Quanto può apparire moderno il pensiero
di Marx nel nostro mondo, in cui i valori appaiono in disfacimento e ormai
desueti sembrano i termini di proletariato e borghesia
“Il
pensiero di Marx non ci aiuta molto ad orientarci nei complessi e tragici
problema del mondo attuale. Lo stesso capitalismo ha seguìto un’evoluzione non
prevista da Marx; e le classi sociali non sono più quelle da lui descritte e
analizzate. Ho già detto prima che la sua dottrina politica, troppo
semplicistica, non può soddisfarci.
Non
c’è dunque niente di valido e attuale nell’opera di Marx? In realtà Marx fu un
grande pensatore; e, in tale veste, può ancora insegnarci molte cose. Bisogna
però saperlo leggere con mente critica, distinguendo le sue false previsioni e
le sue ubbie politiche dai geniali sguardi sul mondo della storia, sulla formazione
del mondo capitalistico, sull’analisi della merce, ecc. Interessanti sono
altresì le sue intuizioni, risalenti agli anni della vecchiaia, sull’importanza
e la dignità del mondo primitivo e contadino e sull’inserimento di quest’ultimo
nella modernità. Io sono convinto che Marx vada ancora conosciuto e scoperto.
Ma, per farlo, bisogna abbandonare i luoghi comuni e le interpretazioni
superficiali, a lungo dominanti.
Marx
ci ha dato utili strumenti intellettuali, da maneggiare con senso critico, per
capire la storia umana.

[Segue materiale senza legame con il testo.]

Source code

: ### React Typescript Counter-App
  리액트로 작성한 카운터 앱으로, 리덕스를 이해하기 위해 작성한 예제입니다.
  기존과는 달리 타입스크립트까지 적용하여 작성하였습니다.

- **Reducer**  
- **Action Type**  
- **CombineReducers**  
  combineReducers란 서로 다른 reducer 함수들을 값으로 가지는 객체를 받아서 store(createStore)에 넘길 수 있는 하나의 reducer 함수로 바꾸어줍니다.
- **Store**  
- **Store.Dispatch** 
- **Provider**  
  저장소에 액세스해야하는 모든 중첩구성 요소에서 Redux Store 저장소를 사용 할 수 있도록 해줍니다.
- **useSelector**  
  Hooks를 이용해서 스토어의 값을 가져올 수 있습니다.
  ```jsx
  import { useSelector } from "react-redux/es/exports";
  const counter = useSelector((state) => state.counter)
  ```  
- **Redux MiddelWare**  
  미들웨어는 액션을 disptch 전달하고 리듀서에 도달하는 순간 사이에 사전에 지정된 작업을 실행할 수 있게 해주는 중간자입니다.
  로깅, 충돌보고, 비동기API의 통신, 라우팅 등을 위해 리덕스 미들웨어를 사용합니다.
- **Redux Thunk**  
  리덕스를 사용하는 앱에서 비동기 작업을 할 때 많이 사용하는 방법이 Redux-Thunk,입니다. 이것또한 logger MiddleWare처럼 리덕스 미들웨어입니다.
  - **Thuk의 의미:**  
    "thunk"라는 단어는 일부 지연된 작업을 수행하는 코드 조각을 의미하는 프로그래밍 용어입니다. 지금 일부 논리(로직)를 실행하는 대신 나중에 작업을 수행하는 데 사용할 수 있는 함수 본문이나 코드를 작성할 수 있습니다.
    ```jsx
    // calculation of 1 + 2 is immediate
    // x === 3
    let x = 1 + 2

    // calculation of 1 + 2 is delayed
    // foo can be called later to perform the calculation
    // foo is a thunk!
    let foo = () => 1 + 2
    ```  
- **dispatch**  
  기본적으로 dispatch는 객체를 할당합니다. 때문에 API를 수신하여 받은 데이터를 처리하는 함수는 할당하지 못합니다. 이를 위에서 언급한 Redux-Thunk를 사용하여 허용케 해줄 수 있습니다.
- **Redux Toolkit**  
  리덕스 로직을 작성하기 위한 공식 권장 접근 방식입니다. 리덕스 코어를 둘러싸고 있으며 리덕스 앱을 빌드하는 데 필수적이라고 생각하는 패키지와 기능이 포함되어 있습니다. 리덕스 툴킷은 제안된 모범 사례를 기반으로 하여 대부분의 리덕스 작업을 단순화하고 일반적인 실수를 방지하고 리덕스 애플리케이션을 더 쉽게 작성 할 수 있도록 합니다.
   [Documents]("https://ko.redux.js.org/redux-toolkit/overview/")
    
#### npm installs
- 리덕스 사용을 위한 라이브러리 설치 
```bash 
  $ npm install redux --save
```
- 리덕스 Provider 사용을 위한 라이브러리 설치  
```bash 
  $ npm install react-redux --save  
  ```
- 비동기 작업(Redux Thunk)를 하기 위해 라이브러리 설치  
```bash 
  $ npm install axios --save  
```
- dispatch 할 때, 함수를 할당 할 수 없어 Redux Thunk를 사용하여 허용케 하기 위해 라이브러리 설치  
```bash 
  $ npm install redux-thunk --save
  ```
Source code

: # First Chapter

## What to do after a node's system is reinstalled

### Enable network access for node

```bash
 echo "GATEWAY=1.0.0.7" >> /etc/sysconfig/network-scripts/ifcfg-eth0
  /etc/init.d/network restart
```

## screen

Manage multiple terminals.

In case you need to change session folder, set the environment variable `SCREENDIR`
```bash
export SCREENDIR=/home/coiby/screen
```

Ma nulla, o assai poco, egli può dirci sulla soluzione
dei drammatici e angoscianti problemi del mondo in cui viviamo.
Secondo
me, la stella polare che dovrebbe oggi guidarci per combattere gli squilibri,
le ingiustizie, le diseguaglianze e il bestiale fanatismo non può essere che il
socialismo liberale e cristiano. Il rispetto della persona, la libertà
intellettuale e di coscienza, l’abito razionale e scientifico, la democrazia
politica, l’equità sociale sono gl’irrinunciabili valori della tradizione
occidentale e cristiana, che anche nel nostro continente sono stati tante volte
calpestati e vilipesi; ma dobbiamo metterli in pratica e
difenderli, senza cedimenti, dalla barbarie dilagante su scala planetaria”.